I have two dataframes that look like this:
df1
A B C
5 1 5
4 2 8
2 5 3
df2
A B C D
4 3 4 1
3 5 1 2
1 2 5 4
df1 and df2 share the same columns names except "D" which is only found in df2. What I would like to do is add D to df1 but fill all rows with "0"'s
In other words, if a column exists in df2 but it doesn't in df1, add that column to df1 but make all values in that column 0 (below)
df1
A B C D
5 1 5 0
4 2 8 0
2 5 3 0
I realize it would be very easy to add one column called "D" to df1 but this is just a dummy example when in reality I am dealing with much larger and many more dataframes. So, I am looking for a way to do this with a code I could implement in a loop or iteratively
CodePudding user response:
You can find the missing columns with Index.difference
.
Then there are a ton of ways to assign multiple columns with a static value to a DataFrame, so here's one where you unpack a dictionary where the keys are the column names and the values of that dict is the static value you want to assign.

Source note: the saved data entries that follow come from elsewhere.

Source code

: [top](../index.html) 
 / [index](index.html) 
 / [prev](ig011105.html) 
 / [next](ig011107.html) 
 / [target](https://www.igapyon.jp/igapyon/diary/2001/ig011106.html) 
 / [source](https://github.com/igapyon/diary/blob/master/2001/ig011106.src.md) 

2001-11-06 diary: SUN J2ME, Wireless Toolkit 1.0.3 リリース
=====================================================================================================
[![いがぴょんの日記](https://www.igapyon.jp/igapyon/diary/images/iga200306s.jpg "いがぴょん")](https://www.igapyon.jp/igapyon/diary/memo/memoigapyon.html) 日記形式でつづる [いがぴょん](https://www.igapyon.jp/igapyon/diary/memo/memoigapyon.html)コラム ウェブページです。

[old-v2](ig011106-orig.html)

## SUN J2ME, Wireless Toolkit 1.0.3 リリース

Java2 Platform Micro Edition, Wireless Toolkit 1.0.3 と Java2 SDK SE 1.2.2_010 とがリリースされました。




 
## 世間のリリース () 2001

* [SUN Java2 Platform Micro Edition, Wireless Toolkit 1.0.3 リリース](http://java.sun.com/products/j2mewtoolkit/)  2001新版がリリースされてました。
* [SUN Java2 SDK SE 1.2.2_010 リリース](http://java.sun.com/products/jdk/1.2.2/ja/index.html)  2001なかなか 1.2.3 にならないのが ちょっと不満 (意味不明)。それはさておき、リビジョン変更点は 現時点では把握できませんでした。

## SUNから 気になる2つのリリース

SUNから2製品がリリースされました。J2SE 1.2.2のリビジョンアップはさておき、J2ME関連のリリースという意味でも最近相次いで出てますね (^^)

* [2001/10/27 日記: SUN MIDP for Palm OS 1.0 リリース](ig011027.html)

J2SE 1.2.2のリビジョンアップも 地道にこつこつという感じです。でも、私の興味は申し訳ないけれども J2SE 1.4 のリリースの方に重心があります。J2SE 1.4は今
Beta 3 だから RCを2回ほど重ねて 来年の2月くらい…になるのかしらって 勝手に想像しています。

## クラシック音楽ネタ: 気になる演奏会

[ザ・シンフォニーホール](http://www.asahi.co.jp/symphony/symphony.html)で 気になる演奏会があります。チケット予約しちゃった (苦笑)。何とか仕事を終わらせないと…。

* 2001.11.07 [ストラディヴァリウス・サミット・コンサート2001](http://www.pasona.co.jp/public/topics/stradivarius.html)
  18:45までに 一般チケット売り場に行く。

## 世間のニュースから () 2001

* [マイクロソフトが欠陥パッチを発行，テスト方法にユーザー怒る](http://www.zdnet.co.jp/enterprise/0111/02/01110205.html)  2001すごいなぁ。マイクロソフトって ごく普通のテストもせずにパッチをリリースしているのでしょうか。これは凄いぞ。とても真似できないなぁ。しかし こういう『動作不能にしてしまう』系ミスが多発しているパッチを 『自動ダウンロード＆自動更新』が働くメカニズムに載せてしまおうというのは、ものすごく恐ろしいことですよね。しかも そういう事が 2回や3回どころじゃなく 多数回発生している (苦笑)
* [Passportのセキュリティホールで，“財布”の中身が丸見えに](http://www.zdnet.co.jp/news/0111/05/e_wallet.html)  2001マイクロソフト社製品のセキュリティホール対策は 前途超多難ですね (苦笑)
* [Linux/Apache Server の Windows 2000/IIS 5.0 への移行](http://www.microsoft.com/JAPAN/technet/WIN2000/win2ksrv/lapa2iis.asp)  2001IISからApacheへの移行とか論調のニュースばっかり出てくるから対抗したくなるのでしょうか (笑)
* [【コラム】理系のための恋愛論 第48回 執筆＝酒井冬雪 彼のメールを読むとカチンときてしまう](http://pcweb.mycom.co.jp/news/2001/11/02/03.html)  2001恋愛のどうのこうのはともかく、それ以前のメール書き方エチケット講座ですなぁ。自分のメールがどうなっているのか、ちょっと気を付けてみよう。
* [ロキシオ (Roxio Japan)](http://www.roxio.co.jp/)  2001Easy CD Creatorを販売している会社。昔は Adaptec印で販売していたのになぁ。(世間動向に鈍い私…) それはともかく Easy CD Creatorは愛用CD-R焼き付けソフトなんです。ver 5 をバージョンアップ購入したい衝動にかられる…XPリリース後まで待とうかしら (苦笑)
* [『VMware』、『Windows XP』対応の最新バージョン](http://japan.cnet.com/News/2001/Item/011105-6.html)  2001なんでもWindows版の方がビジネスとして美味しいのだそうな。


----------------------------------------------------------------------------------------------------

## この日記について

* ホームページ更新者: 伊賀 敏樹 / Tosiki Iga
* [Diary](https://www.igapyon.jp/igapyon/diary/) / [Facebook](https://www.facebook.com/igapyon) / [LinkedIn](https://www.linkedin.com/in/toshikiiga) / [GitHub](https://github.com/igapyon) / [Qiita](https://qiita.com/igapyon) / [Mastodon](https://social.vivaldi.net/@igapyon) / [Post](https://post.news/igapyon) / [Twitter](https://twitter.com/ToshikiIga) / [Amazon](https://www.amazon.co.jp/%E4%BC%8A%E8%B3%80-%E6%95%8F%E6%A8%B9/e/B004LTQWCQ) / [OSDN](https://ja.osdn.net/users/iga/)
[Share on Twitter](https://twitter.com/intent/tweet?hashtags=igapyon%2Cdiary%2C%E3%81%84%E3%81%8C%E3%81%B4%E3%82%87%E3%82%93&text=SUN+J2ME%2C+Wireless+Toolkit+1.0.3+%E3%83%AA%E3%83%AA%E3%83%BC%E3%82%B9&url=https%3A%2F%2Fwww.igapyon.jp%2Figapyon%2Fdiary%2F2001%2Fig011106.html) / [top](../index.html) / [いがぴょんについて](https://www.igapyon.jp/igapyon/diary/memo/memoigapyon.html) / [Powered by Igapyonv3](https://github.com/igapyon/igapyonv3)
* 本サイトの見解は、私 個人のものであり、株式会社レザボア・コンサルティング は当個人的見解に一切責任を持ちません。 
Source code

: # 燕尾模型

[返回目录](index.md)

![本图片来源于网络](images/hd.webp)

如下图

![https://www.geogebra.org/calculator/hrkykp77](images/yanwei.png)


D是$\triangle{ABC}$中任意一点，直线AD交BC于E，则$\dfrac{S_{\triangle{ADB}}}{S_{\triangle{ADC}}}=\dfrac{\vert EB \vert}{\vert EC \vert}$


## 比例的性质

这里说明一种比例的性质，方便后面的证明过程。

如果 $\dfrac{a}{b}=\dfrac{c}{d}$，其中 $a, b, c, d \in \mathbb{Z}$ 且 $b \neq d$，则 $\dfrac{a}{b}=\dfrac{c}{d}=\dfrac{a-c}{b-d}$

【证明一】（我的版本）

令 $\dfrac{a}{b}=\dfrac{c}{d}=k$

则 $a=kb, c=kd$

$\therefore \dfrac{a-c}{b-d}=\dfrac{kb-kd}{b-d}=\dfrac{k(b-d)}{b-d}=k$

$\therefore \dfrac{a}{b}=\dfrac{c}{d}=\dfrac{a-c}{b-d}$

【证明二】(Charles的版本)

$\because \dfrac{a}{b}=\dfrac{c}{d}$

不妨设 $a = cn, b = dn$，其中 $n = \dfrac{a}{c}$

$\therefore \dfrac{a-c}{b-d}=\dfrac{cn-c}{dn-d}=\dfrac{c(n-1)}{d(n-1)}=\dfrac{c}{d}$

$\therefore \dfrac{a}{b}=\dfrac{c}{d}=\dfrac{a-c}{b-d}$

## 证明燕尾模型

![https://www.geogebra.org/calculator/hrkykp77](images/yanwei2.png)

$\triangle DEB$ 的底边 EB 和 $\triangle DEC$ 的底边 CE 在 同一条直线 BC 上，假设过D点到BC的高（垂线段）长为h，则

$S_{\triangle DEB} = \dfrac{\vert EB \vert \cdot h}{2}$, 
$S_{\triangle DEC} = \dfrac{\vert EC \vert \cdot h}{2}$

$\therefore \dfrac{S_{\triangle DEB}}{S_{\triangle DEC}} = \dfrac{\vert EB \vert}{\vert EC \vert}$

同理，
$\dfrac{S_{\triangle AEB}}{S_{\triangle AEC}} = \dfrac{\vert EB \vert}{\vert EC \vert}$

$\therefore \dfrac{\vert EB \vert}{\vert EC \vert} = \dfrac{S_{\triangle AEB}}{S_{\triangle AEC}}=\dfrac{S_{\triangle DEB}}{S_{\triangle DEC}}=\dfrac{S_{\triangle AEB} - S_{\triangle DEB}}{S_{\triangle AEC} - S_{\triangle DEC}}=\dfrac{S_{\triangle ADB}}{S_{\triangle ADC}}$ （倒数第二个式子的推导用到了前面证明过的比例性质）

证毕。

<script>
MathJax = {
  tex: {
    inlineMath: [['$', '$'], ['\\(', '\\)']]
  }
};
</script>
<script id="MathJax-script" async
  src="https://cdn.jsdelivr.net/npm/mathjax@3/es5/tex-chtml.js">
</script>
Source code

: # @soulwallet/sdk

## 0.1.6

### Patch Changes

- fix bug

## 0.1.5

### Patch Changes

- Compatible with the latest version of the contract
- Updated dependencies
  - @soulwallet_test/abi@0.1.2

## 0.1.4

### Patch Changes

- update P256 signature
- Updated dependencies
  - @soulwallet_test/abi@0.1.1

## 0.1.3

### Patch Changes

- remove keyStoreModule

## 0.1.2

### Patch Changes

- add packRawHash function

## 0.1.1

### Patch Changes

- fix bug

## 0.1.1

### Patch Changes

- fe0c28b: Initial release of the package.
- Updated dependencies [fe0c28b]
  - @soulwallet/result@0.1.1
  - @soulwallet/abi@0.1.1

df1 = df1.assign(**{x: 0 for x in df2.columns.difference(df1.columns)})
A B C D
0 5 1 5 0
1 4 2 8 0
2 2 5 3 0
CodePudding user response:
You can use DataFrame.add
with fill_value
:
print(df1.add(df2, fill_value=0))
Output:
A B C D
0 9 4 9 1.0
1 7 7 9 2.0
2 3 7 8 4.0
Note: This method will fill the existing nan in each dataframe with 0
as well.
CodePudding user response:
Try this:
df3 = df1.add(df2).fillna(0).astype(int)
Output:
>>> df3
A B C D
0 9 4 9 0
1 7 7 9 0
2 3 7 8 0
CodePudding user response:
You can reindex
one dataframe using columns from another one:
df1.reindex(df2.columns, axis=1, fill_value=0)